### ASSIGNED TASK
When a line of the entries contains the word "Learn", report that line.

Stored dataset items
Content starts

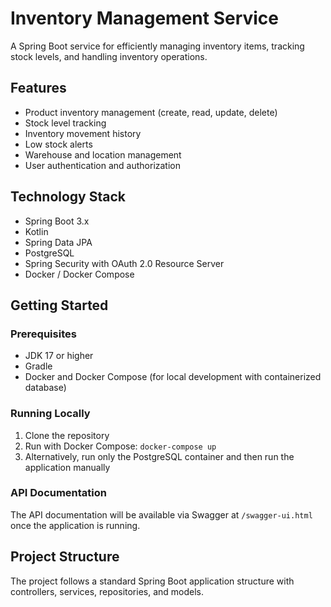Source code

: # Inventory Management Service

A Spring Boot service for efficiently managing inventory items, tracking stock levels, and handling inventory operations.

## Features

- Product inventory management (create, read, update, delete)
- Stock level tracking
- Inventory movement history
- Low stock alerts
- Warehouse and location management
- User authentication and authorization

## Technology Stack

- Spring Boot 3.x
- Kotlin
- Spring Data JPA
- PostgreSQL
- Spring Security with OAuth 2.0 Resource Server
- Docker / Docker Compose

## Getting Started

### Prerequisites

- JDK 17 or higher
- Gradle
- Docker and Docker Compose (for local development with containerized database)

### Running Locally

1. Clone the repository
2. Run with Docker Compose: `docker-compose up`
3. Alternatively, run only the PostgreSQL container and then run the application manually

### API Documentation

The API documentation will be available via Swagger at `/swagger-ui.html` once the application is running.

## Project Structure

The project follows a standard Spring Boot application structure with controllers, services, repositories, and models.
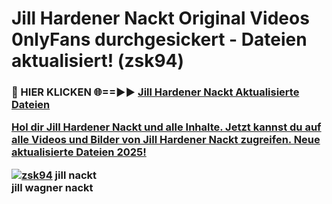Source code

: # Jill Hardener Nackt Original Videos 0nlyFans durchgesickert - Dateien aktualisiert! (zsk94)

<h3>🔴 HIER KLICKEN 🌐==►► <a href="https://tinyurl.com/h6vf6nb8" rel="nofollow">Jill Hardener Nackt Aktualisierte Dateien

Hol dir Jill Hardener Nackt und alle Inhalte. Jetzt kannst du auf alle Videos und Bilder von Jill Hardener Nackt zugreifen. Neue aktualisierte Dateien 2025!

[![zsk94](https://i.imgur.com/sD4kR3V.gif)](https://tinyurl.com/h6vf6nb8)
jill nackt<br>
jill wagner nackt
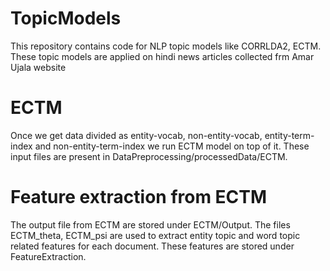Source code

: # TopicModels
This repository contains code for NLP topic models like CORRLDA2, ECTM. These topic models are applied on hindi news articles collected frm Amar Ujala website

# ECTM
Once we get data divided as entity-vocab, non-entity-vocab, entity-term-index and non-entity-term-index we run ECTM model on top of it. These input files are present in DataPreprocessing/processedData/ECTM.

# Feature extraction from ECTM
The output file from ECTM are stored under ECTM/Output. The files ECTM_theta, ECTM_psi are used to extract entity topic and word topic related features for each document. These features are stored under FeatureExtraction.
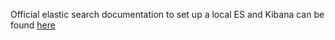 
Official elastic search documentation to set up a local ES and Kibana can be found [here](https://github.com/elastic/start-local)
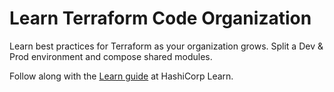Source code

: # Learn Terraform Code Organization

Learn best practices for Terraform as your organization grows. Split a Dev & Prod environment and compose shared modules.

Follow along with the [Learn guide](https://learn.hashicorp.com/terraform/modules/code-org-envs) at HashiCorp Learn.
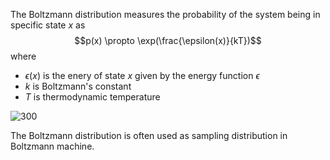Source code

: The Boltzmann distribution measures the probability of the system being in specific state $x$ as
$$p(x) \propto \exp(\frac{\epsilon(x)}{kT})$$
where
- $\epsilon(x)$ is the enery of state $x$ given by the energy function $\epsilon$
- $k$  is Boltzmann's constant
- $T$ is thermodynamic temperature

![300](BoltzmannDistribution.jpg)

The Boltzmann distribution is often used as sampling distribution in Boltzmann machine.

Content ends

### WRITTEN ANSWER
: # Learn Terraform Code Organization
Learn best practices for Terraform as your organization grows. Split a Dev & Prod environment and compose shared modules.
Follow along with the [Learn guide](https://learn.hashicorp.com/terraform/modules/code-org-envs) at HashiCorp Learn.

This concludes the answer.